The data -
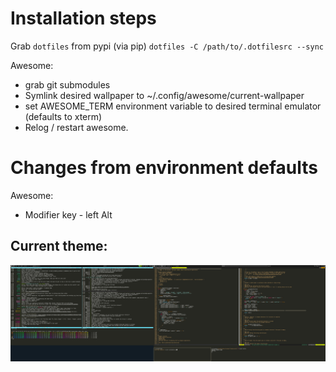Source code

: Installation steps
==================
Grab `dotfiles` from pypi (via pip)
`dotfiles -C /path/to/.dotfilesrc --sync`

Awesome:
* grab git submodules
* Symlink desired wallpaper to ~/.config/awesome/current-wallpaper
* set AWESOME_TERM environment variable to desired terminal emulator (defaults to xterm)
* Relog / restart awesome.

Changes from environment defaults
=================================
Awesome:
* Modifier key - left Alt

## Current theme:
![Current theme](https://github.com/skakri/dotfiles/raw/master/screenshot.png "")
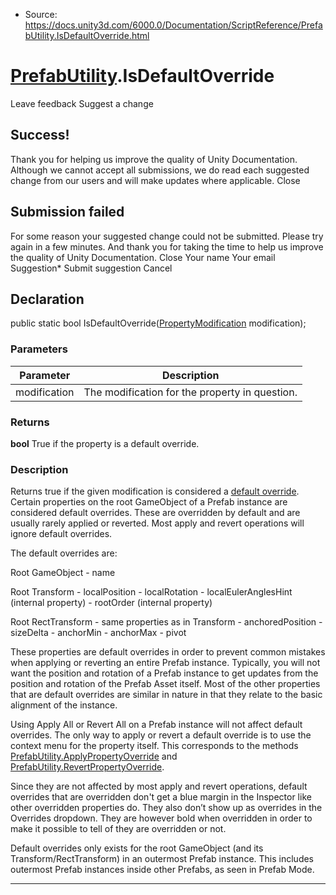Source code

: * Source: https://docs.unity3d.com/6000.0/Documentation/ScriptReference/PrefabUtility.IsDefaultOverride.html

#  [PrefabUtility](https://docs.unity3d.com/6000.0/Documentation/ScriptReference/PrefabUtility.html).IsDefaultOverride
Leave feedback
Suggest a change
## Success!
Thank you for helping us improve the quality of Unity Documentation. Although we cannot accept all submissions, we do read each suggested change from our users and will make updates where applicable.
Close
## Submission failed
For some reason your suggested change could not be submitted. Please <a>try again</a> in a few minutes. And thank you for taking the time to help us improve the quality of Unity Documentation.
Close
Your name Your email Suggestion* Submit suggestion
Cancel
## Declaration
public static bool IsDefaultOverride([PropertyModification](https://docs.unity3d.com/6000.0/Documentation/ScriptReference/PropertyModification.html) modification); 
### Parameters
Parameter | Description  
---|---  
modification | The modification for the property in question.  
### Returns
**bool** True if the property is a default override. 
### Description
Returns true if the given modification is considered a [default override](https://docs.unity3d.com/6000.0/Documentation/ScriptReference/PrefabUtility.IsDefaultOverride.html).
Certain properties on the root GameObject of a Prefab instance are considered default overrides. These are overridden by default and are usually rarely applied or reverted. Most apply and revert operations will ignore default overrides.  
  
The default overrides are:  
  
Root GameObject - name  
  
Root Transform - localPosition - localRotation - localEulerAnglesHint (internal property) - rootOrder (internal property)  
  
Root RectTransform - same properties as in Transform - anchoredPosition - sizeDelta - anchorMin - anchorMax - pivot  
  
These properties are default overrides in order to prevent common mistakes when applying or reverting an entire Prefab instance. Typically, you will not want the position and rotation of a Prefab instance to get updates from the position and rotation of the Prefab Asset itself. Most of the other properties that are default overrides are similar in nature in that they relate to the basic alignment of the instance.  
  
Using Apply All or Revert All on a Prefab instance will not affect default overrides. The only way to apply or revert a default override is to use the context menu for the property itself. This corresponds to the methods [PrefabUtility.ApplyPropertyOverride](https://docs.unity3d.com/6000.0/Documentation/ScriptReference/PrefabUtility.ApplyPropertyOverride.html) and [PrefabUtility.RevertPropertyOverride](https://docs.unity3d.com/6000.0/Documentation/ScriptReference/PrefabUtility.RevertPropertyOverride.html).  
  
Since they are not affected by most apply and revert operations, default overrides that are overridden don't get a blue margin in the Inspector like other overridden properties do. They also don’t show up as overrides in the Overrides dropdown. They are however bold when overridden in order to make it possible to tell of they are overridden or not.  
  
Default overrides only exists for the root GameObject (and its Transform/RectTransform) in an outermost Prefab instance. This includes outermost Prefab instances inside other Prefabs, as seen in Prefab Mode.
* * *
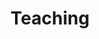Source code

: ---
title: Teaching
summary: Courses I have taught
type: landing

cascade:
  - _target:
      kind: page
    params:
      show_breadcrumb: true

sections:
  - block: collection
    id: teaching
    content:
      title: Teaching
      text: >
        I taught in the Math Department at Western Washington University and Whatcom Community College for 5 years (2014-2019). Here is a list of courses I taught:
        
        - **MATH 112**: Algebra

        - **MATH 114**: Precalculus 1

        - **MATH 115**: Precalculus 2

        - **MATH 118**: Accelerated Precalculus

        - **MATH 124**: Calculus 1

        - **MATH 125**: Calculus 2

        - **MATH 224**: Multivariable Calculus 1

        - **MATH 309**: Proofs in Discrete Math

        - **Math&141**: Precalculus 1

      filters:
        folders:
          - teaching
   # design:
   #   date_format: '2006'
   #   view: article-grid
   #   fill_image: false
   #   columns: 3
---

Required action -
Please give the records again word for word, omitting all images.

Response area -
Source code

: Installation steps
==================
Grab `dotfiles` from pypi (via pip)
`dotfiles -C /path/to/.dotfilesrc --sync`

Awesome:
* grab git submodules
* Symlink desired wallpaper to ~/.config/awesome/current-wallpaper
* set AWESOME_TERM environment variable to desired terminal emulator (defaults to xterm)
* Relog / restart awesome.

Changes from environment defaults
=================================
Awesome:
* Modifier key - left Alt

## Current theme:
![Current theme](https://github.com/skakri/dotfiles/raw/master/screenshot.png "")
Source code

: * Source: https://docs.unity3d.com/6000.0/Documentation/ScriptReference/PrefabUtility.IsDefaultOverride.html

#  [PrefabUtility](https://docs.unity3d.com/6000.0/Documentation/ScriptReference/PrefabUtility.html).IsDefaultOverride
Leave feedback
Suggest a change
## Success!
Thank you for helping us improve the quality of Unity Documentation. Although we cannot accept all submissions, we do read each suggested change from our users and will make updates where applicable.
Close
## Submission failed
For some reason your suggested change could not be submitted. Please <a>try again</a> in a few minutes. And thank you for taking the time to help us improve the quality of Unity Documentation.
Close
Your name Your email Suggestion* Submit suggestion
Cancel
## Declaration
public static bool IsDefaultOverride([PropertyModification](https://docs.unity3d.com/6000.0/Documentation/ScriptReference/PropertyModification.html) modification); 
### Parameters
Parameter | Description  
---|---  
modification | The modification for the property in question.  
### Returns
**bool** True if the property is a default override. 
### Description
Returns true if the given modification is considered a [default override](https://docs.unity3d.com/6000.0/Documentation/ScriptReference/PrefabUtility.IsDefaultOverride.html).
Certain properties on the root GameObject of a Prefab instance are considered default overrides. These are overridden by default and are usually rarely applied or reverted. Most apply and revert operations will ignore default overrides.  
  
The default overrides are:  
  
Root GameObject - name  
  
Root Transform - localPosition - localRotation - localEulerAnglesHint (internal property) - rootOrder (internal property)  
  
Root RectTransform - same properties as in Transform - anchoredPosition - sizeDelta - anchorMin - anchorMax - pivot  
  
These properties are default overrides in order to prevent common mistakes when applying or reverting an entire Prefab instance. Typically, you will not want the position and rotation of a Prefab instance to get updates from the position and rotation of the Prefab Asset itself. Most of the other properties that are default overrides are similar in nature in that they relate to the basic alignment of the instance.  
  
Using Apply All or Revert All on a Prefab instance will not affect default overrides. The only way to apply or revert a default override is to use the context menu for the property itself. This corresponds to the methods [PrefabUtility.ApplyPropertyOverride](https://docs.unity3d.com/6000.0/Documentation/ScriptReference/PrefabUtility.ApplyPropertyOverride.html) and [PrefabUtility.RevertPropertyOverride](https://docs.unity3d.com/6000.0/Documentation/ScriptReference/PrefabUtility.RevertPropertyOverride.html).  
  
Since they are not affected by most apply and revert operations, default overrides that are overridden don't get a blue margin in the Inspector like other overridden properties do. They also don’t show up as overrides in the Overrides dropdown. They are however bold when overridden in order to make it possible to tell of they are overridden or not.  
  
Default overrides only exists for the root GameObject (and its Transform/RectTransform) in an outermost Prefab instance. This includes outermost Prefab instances inside other Prefabs, as seen in Prefab Mode.
* * *
Source code

: ---
title: Teaching
summary: Courses I have taught
type: landing

cascade:
  - _target:
      kind: page
    params:
      show_breadcrumb: true

sections:
  - block: collection
    id: teaching
    content:
      title: Teaching
      text: >
        I taught in the Math Department at Western Washington University and Whatcom Community College for 5 years (2014-2019). Here is a list of courses I taught:
        
        - **MATH 112**: Algebra

        - **MATH 114**: Precalculus 1

        - **MATH 115**: Precalculus 2

        - **MATH 118**: Accelerated Precalculus

        - **MATH 124**: Calculus 1

        - **MATH 125**: Calculus 2

        - **MATH 224**: Multivariable Calculus 1

        - **MATH 309**: Proofs in Discrete Math

        - **Math&141**: Precalculus 1

      filters:
        folders:
          - teaching
   # design:
   #   date_format: '2006'
   #   view: article-grid
   #   fill_image: false
   #   columns: 3
---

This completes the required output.